I don't know very much about feeding him yet but don't think free feeding is for us until he's more reliable and on dry kibble exclusively because I don't want to leave out wet food. In my opinion it isn't sanitary (could spoil) and attracts flies/bugs. I believe the vet said to go to dry food at 6 months. I'll need to re-evaluate Eli's nutritional needs again in a couple of months. He's getting to the bottom of the Science Diet bag the vet gave us and I'm going to switch him to another food such as Blue Buffalo or Natural Balance. I think it was Karen who pointed out that SD has too much corn/grain which makes for big, stinky poo. That's for another thread!  

Thank you all for your great advice! If only everything with Eli was so easy:biggrin1:


----------



## iluvhavs (Jul 21, 2008)

I used to drive myself nuts trying to get Rico to eat. When he came home as a puppy, the breeder suggested I add baby food or yogurt to his food. Nothing worked, he was picky about everything. Finally I settled on Fromm's Sweet Potato and Duck food. He would eat that with no mix-ins. But when Lucy came home, she would eat kibble with no problems. Once she started to eat, Rico had to eat because he didn't want her getting the best of him. Now they eat kibble only. If we have chicken for dinner or sweet potatoes, peas, etc, I'll give them some after dinner (in their bowls) as a treat.

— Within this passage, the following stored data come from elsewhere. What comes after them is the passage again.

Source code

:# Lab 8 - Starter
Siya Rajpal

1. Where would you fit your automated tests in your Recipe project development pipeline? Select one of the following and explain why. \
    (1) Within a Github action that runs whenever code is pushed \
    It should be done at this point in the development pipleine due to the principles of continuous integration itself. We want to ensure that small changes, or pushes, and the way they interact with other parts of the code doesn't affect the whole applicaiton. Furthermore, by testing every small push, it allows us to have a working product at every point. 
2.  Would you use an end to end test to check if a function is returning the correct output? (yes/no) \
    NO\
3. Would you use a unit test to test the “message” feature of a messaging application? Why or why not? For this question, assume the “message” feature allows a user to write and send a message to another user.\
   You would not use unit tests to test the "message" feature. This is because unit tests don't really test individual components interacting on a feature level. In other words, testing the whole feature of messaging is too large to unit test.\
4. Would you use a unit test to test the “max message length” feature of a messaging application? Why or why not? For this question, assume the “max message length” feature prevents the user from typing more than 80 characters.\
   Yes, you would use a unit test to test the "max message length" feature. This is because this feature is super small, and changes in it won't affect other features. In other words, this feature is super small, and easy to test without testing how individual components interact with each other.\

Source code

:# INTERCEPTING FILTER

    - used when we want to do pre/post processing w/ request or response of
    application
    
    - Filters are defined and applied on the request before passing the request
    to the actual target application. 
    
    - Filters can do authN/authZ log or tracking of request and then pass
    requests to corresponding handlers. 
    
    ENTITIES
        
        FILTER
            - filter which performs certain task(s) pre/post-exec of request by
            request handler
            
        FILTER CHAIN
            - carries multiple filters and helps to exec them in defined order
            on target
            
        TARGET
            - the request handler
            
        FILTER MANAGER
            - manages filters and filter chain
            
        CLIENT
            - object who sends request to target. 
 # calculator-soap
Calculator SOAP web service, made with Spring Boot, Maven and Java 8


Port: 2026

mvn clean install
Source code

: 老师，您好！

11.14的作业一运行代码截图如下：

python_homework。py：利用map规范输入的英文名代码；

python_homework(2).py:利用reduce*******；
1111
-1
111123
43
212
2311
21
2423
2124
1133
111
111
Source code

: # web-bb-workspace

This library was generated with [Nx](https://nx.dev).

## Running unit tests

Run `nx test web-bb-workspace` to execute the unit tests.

I free feed, because they take so long to eat. A cup in two bowls each day and it's not gone by the next morning, so they don't overeat. They seem to enjoy eating when we're in the kitchen as well, for breakfast or dinner. I don't think they eat much during the day. They've just adopted our eating patterns. I never have a problem with going "in the house". They are very reliable. Lucy goes #2 when she gets up and then later in the early evening. Rico goes #2 mid-morning, after he's had a bit of a run around with the ball. Then later at night. We have a pet door so they can let themselves out, but Rico likes someone to be there when he does #2. Maybe he needs someone to watch his back LOL

Lucy is a kibble carrier. She will run to her bed with bits of kibble and munch there. The vet did tell me years ago that unlike people, dogs like a routine diet. Don't give them variety. Stick with one thing.


----------



## LilyMyLove (Jul 11, 2009)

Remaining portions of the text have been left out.